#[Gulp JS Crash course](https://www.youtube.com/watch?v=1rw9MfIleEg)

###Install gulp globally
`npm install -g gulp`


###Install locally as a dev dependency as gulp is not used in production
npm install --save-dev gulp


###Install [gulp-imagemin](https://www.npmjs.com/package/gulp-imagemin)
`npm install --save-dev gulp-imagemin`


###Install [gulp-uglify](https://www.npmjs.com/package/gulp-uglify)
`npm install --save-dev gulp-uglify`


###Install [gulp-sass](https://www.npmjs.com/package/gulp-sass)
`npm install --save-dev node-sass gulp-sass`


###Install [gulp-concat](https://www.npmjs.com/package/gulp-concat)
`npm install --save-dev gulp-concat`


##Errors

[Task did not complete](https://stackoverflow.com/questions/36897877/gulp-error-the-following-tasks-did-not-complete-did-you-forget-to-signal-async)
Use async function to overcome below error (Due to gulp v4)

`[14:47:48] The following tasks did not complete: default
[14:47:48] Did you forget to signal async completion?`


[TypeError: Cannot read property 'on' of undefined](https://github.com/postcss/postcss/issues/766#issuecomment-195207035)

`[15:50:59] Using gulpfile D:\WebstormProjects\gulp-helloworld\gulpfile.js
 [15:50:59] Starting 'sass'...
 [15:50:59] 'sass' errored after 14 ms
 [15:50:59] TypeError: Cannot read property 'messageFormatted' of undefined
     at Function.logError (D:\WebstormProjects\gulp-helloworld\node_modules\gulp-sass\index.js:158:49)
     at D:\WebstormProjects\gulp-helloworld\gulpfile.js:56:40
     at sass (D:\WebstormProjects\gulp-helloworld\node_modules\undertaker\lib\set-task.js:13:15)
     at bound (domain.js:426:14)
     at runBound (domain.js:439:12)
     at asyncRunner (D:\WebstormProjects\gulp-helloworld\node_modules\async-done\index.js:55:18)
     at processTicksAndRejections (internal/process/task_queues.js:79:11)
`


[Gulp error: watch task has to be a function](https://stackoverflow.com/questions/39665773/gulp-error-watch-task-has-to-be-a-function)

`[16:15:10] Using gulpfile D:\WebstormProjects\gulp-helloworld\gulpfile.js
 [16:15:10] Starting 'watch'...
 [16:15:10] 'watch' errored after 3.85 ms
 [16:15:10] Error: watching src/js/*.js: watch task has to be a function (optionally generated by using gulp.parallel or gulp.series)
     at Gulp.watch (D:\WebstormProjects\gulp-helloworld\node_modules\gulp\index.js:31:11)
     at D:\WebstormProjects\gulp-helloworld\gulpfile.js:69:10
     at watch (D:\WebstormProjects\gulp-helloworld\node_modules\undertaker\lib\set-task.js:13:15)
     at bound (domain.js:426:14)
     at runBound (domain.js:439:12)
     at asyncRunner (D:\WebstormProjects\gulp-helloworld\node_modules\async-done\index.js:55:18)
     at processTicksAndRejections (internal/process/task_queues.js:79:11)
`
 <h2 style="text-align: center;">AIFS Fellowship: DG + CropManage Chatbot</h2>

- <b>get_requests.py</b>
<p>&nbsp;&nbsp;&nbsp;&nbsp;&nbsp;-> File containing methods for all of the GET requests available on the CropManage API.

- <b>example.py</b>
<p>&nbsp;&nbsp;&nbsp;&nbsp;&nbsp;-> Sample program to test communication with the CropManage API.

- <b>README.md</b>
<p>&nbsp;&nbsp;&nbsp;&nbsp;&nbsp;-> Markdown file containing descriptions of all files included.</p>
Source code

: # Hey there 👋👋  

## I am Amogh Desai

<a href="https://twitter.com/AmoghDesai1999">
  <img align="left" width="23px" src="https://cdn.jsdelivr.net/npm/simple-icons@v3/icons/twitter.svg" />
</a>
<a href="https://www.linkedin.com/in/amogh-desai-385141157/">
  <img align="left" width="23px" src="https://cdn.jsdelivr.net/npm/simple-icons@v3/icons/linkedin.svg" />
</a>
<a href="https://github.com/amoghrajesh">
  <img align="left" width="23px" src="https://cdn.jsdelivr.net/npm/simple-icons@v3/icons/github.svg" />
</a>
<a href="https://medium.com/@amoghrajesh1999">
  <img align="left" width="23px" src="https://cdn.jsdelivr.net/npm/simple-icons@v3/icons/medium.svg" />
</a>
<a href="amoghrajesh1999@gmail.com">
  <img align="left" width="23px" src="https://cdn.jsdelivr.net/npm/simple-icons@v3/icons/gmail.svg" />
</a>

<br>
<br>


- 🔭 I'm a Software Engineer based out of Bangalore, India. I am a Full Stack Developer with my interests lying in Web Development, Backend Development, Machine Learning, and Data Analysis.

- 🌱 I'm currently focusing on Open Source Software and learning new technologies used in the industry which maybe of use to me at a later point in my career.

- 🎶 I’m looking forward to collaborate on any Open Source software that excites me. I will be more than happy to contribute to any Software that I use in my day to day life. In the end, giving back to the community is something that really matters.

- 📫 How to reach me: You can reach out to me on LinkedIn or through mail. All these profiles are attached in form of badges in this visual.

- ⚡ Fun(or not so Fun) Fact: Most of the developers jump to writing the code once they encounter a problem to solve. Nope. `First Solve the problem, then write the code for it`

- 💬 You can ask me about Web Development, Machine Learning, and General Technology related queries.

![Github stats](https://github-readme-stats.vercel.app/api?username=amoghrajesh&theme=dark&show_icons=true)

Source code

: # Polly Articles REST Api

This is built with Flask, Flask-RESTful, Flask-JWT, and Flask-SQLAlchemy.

****************************************

**ACTIVITY**
Now repeat the data exactly, keeping every line.

**RESPONSE FOR THIS EXERCISE**
#[Gulp JS Crash course](https://www.youtube.com/watch?v=1rw9MfIleEg)

###Install gulp globally
`npm install -g gulp`


###Install locally as a dev dependency as gulp is not used in production
npm install --save-dev gulp


###Install [gulp-imagemin](https://www.npmjs.com/package/gulp-imagemin)
`npm install --save-dev gulp-imagemin`


###Install [gulp-uglify](https://www.npmjs.com/package/gulp-uglify)
`npm install --save-dev gulp-uglify`


###Install [gulp-sass](https://www.npmjs.com/package/gulp-sass)
`npm install --save-dev node-sass gulp-sass`


###Install [gulp-concat](https://www.npmjs.com/package/gulp-concat)
`npm install --save-dev gulp-concat`


##Errors

[Task did not complete](https://stackoverflow.com/questions/36897877/gulp-error-the-following-tasks-did-not-complete-did-you-forget-to-signal-async)
Use async function to overcome below error (Due to gulp v4)

`[14:47:48] The following tasks did not complete: default
[14:47:48] Did you forget to signal async completion?`


[TypeError: Cannot read property 'on' of undefined](https://github.com/postcss/postcss/issues/766#issuecomment-195207035)

`[15:50:59] Using gulpfile D:\WebstormProjects\gulp-helloworld\gulpfile.js
 [15:50:59] Starting 'sass'...
 [15:50:59] 'sass' errored after 14 ms
 [15:50:59] TypeError: Cannot read property 'messageFormatted' of undefined
     at Function.logError (D:\WebstormProjects\gulp-helloworld\node_modules\gulp-sass\index.js:158:49)
     at D:\WebstormProjects\gulp-helloworld\gulpfile.js:56:40
     at sass (D:\WebstormProjects\gulp-helloworld\node_modules\undertaker\lib\set-task.js:13:15)
     at bound (domain.js:426:14)
     at runBound (domain.js:439:12)
     at asyncRunner (D:\WebstormProjects\gulp-helloworld\node_modules\async-done\index.js:55:18)
     at processTicksAndRejections (internal/process/task_queues.js:79:11)
`


[Gulp error: watch task has to be a function](https://stackoverflow.com/questions/39665773/gulp-error-watch-task-has-to-be-a-function)

`[16:15:10] Using gulpfile D:\WebstormProjects\gulp-helloworld\gulpfile.js
 [16:15:10] Starting 'watch'...
 [16:15:10] 'watch' errored after 3.85 ms
 [16:15:10] Error: watching src/js/*.js: watch task has to be a function (optionally generated by using gulp.parallel or gulp.series)
     at Gulp.watch (D:\WebstormProjects\gulp-helloworld\node_modules\gulp\index.js:31:11)
     at D:\WebstormProjects\gulp-helloworld\gulpfile.js:69:10
     at watch (D:\WebstormProjects\gulp-helloworld\node_modules\undertaker\lib\set-task.js:13:15)
     at bound (domain.js:426:14)
     at runBound (domain.js:439:12)
     at asyncRunner (D:\WebstormProjects\gulp-helloworld\node_modules\async-done\index.js:55:18)
     at processTicksAndRejections (internal/process/task_queues.js:79:11)
`
 <h2 style="text-align: center;">AIFS Fellowship: DG + CropManage Chatbot</h2>

- <b>get_requests.py</b>
<p>&nbsp;&nbsp;&nbsp;&nbsp;&nbsp;-> File containing methods for all of the GET requests available on the CropManage API.

- <b>example.py</b>
<p>&nbsp;&nbsp;&nbsp;&nbsp;&nbsp;-> Sample program to test communication with the CropManage API.

- <b>README.md</b>
<p>&nbsp;&nbsp;&nbsp;&nbsp;&nbsp;-> Markdown file containing descriptions of all files included.</p>
Source code

: # Hey there 👋👋  

## I am Amogh Desai

<a href="https://twitter.com/AmoghDesai1999">
  <img align="left" width="23px" src="https://cdn.jsdelivr.net/npm/simple-icons@v3/icons/twitter.svg" />
</a>
<a href="https://www.linkedin.com/in/amogh-desai-385141157/">
  <img align="left" width="23px" src="https://cdn.jsdelivr.net/npm/simple-icons@v3/icons/linkedin.svg" />
</a>
<a href="https://github.com/amoghrajesh">
  <img align="left" width="23px" src="https://cdn.jsdelivr.net/npm/simple-icons@v3/icons/github.svg" />
</a>
<a href="https://medium.com/@amoghrajesh1999">
  <img align="left" width="23px" src="https://cdn.jsdelivr.net/npm/simple-icons@v3/icons/medium.svg" />
</a>
<a href="amoghrajesh1999@gmail.com">
  <img align="left" width="23px" src="https://cdn.jsdelivr.net/npm/simple-icons@v3/icons/gmail.svg" />
</a>

<br>
<br>


- 🔭 I'm a Software Engineer based out of Bangalore, India. I am a Full Stack Developer with my interests lying in Web Development, Backend Development, Machine Learning, and Data Analysis.

- 🌱 I'm currently focusing on Open Source Software and learning new technologies used in the industry which maybe of use to me at a later point in my career.

- 🎶 I’m looking forward to collaborate on any Open Source software that excites me. I will be more than happy to contribute to any Software that I use in my day to day life. In the end, giving back to the community is something that really matters.

- 📫 How to reach me: You can reach out to me on LinkedIn or through mail. All these profiles are attached in form of badges in this visual.

- ⚡ Fun(or not so Fun) Fact: Most of the developers jump to writing the code once they encounter a problem to solve. Nope. `First Solve the problem, then write the code for it`

- 💬 You can ask me about Web Development, Machine Learning, and General Technology related queries.

![Github stats](https://github-readme-stats.vercel.app/api?username=amoghrajesh&theme=dark&show_icons=true)

Source code

: # Polly Articles REST Api

This is built with Flask, Flask-RESTful, Flask-JWT, and Flask-SQLAlchemy.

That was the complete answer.